In this embodiment, the cantilever 2 adopts a frame, which can not only make the fixed rollers 3 and the movable rollers 4 rotate stably and reduce the noise of the motor, but also use the sliding grooves 14 on the frame to cooperate with the roller axle 22 on the movable roller 4 to achieve sliding, this can further reduce the weight of the pneumatic motor rotor assembly and further improve the work conversion efficiency of the pneumatic motor.

In this embodiment, the fixed roller 3 and the movable roller 4 are both rotatably connected to the roller axles 22 through roller bearings. The roller axle 22 is installed with roller retaining rings to prevent the fixed roller 3 or the movable roller 4 from sliding axially. The roller axle 22 is installed with limit screws at both ends to prevent the roller from sliding or falling out during movement. The roller axle 22 on the fixed roller 3 is fixed in the circular mounting hole 23 on the cantilever 2. In order to make the fixed roller 3 only move circumferentially around the roller axle 22, the limit screws at both ends of the fixed roller 3 are tightly connected to the cantilever 2.

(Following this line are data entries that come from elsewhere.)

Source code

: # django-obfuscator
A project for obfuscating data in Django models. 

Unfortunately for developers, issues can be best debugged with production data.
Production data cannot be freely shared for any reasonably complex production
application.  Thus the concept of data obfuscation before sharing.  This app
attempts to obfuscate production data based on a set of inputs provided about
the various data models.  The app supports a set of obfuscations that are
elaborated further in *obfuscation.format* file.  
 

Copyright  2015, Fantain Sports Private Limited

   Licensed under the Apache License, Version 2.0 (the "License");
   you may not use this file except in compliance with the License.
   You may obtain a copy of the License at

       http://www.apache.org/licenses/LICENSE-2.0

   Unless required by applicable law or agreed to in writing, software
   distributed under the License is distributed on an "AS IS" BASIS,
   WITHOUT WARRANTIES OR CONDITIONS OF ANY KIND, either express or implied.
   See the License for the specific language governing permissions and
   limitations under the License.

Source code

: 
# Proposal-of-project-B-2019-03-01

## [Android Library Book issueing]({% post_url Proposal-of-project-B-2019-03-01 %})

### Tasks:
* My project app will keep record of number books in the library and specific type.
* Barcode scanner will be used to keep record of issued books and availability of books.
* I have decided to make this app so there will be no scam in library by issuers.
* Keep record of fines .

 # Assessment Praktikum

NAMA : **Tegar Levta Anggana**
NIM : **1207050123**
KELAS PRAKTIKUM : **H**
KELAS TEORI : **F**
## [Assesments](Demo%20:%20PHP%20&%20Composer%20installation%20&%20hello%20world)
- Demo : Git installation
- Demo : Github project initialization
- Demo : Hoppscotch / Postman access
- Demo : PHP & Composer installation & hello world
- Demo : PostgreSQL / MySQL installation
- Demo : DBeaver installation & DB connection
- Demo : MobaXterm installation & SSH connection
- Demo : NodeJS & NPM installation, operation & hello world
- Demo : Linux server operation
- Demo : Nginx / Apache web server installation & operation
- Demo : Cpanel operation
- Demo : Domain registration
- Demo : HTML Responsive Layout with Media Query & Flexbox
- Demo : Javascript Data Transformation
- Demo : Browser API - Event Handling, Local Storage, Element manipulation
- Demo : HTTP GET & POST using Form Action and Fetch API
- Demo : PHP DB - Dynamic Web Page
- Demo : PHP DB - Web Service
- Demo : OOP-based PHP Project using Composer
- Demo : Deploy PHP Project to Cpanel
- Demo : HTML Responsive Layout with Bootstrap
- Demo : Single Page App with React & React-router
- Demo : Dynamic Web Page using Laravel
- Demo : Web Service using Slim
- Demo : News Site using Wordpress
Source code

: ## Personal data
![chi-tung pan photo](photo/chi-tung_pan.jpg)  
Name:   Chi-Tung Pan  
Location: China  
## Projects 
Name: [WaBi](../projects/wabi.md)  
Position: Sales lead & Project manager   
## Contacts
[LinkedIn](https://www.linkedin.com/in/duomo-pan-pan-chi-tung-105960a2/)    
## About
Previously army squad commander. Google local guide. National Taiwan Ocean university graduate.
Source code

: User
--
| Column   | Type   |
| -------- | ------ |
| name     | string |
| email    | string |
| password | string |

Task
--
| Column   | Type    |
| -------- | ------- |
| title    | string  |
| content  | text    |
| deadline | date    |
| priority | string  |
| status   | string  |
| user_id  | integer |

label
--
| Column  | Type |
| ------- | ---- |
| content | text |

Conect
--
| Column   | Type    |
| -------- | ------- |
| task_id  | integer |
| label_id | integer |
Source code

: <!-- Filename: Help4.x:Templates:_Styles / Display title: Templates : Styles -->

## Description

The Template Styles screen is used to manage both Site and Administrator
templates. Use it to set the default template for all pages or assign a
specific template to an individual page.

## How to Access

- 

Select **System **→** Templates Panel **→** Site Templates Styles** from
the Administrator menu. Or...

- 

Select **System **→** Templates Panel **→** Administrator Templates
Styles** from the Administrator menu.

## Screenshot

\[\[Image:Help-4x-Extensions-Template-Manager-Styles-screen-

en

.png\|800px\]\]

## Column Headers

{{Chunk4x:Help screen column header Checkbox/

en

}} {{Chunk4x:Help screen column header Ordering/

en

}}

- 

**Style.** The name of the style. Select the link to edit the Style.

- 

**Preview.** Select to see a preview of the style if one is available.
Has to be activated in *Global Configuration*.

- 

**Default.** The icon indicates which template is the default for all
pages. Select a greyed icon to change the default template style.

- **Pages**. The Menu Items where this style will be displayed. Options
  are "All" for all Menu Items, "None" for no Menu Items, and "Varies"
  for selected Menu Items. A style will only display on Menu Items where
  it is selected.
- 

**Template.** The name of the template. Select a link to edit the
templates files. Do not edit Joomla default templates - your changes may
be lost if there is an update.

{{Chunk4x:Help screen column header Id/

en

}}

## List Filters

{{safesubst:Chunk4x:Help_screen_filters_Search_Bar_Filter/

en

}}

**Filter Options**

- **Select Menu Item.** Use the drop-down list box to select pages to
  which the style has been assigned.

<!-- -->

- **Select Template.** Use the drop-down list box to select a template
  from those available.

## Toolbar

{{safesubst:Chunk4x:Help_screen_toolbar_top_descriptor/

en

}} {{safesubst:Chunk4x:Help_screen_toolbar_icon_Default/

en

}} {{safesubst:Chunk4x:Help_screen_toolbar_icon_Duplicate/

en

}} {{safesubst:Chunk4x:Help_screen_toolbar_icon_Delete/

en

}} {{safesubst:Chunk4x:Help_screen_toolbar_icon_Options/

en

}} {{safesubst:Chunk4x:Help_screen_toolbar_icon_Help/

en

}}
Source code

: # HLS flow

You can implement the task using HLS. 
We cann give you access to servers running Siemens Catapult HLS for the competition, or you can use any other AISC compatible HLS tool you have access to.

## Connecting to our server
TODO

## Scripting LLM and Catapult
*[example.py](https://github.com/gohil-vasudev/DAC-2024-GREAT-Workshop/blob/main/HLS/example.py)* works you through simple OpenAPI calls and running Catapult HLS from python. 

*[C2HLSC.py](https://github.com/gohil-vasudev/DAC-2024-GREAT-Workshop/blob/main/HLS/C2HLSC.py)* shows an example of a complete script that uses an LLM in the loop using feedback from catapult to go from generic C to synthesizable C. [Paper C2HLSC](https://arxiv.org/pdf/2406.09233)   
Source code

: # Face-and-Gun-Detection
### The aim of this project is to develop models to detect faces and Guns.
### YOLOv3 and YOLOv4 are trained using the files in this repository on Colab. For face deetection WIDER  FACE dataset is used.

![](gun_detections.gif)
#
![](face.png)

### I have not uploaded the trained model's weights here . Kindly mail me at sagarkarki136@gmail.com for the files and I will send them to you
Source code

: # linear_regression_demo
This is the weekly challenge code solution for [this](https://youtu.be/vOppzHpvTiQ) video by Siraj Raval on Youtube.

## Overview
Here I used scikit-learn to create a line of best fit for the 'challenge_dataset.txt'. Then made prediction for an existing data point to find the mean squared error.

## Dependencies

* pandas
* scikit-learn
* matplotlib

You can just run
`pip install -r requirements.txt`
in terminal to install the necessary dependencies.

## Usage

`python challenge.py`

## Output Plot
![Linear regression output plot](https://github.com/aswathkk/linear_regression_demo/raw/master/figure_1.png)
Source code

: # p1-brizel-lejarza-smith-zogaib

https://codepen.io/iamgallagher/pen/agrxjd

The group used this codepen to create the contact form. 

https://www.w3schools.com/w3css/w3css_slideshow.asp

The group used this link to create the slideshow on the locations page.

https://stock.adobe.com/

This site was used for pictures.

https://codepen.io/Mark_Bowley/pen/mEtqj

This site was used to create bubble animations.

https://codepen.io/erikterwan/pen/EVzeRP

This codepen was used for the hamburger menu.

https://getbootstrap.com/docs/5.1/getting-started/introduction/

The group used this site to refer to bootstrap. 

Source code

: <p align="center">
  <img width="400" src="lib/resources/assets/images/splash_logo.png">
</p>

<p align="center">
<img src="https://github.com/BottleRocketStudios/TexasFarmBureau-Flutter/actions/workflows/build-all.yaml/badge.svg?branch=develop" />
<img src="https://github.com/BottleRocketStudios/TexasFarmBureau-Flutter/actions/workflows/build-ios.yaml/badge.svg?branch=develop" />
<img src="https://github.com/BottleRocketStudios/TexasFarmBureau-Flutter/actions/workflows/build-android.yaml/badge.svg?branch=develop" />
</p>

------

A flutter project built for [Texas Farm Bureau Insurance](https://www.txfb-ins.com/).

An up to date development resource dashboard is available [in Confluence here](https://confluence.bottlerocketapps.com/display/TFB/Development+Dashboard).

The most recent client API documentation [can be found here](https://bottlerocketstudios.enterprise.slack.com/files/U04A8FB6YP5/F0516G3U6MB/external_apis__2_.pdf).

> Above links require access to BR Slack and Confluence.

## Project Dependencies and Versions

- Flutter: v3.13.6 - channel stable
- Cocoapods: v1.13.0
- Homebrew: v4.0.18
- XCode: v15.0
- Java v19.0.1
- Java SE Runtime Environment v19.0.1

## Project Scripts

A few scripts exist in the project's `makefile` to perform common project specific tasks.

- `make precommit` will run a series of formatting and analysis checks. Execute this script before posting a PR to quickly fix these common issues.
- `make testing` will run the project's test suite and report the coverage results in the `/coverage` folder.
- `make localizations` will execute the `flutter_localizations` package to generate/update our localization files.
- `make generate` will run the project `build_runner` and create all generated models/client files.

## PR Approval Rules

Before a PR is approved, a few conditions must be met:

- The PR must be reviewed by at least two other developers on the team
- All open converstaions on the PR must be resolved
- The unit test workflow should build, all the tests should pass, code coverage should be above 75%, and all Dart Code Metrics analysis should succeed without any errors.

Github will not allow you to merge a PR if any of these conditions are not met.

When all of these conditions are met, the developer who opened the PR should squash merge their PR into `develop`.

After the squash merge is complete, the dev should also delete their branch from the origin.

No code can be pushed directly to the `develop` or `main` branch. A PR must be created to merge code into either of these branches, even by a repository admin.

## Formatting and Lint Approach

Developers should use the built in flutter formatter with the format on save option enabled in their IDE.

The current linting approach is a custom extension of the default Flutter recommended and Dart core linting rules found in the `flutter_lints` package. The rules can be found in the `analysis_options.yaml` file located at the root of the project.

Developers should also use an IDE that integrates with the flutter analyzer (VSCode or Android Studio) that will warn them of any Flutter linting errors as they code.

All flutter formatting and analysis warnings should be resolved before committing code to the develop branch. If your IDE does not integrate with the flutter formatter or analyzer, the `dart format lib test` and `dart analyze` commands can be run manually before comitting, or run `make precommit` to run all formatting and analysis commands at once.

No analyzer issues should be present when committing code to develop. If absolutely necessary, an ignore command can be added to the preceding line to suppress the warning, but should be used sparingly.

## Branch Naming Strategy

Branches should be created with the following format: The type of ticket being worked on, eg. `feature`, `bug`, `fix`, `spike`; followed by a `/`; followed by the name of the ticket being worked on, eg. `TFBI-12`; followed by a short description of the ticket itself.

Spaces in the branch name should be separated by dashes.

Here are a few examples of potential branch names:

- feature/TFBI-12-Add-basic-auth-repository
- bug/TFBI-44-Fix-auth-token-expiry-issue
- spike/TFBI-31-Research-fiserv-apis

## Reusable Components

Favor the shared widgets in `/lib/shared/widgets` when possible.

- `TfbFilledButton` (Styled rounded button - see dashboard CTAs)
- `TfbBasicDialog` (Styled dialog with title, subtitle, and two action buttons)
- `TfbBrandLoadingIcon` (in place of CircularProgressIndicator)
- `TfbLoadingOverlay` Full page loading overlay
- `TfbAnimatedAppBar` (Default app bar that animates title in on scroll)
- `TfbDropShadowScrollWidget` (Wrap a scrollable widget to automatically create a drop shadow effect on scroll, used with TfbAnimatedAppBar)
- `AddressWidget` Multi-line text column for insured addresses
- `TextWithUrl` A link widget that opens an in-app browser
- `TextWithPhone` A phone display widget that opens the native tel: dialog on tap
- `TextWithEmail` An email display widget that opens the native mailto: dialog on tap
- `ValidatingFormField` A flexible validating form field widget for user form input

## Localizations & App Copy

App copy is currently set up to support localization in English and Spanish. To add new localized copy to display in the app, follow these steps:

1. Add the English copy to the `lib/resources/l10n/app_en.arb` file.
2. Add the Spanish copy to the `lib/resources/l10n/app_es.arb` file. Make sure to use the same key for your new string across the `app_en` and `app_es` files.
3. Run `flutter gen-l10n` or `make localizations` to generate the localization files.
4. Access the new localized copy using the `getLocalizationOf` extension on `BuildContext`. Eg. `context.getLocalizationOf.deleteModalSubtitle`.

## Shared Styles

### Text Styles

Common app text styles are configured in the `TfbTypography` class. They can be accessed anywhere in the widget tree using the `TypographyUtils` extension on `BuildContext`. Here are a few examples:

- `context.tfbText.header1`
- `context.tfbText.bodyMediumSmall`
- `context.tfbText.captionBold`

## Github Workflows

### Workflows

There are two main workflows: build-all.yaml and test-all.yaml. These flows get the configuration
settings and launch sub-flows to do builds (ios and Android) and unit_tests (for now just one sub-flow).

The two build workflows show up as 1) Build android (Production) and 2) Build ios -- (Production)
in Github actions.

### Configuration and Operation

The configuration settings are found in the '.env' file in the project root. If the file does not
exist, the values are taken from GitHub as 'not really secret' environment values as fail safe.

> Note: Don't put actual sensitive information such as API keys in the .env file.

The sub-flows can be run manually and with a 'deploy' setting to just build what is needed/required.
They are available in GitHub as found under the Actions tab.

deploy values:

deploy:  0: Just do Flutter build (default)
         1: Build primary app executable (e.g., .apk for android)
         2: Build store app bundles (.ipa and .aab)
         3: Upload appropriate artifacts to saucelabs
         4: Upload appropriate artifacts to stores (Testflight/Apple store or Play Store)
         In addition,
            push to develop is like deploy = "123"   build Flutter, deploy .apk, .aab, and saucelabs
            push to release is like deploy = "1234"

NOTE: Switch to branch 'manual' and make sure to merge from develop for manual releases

In this embodiment, the roller axle 22 on the movable roller 4 is installed in the sliding grooves 14 on the cantilever 2, and small gaps are left between the limit screws at both ends of the movable roller 4 and the cantilever 2 for non-tight connection.

As a further optimization scheme, in the disclosed embodiment, optionally, a spring stopper 16 is connected to one end of the elastic member 6 close to the movable roller 4, and an arc groove 161 is provided on a side of the spring stopper 16 away from the elastic member 6, and the arc groove 161 abuts against the roller shaft 22 on the movable roller 4.

In this embodiment, the elastic member 6 adopts a coil spring, and two spring seats 15 are connected to both ends of the coil spring, one of the spring seats 15 is connected to the end of the slide groove 14 away from the fixed roller 3, and the side of the other spring seat 15 away from the elastic member 6 is connected to the spring stopper 16.

In this embodiment, the limit screws at both ends of the movable roller 4 can simultaneously prevent the spring stoppers 16 from escaping from the slide grooves 14 of the cantilever 2.

As a further optimization scheme, in the disclosed embodiment, optionally, one side of the frame is disconnected between the fixed roller 3 and the movable roller 4, and a connecting rib 17 is provided inside the frame, and two ends of the connecting rib 17 are fixedly connected to inner walls of the frame at two sides.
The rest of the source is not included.